[Stored dataset items]
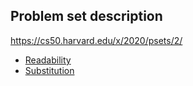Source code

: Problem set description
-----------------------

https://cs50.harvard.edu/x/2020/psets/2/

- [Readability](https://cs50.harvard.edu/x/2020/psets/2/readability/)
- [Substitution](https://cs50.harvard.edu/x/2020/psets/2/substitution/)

--

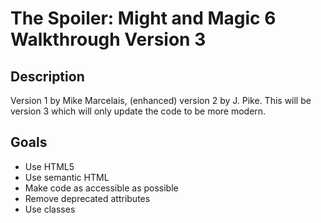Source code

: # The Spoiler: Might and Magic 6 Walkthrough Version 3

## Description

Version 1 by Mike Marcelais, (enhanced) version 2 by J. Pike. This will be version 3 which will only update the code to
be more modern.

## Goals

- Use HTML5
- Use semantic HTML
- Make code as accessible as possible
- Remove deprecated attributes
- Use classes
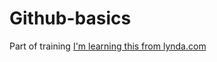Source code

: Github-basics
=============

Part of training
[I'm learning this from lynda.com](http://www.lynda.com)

#### [What this task involves]
Looking at the entries above, say how many lines hold the word "https". Offer no other text.

#### [Output for this exercise]
3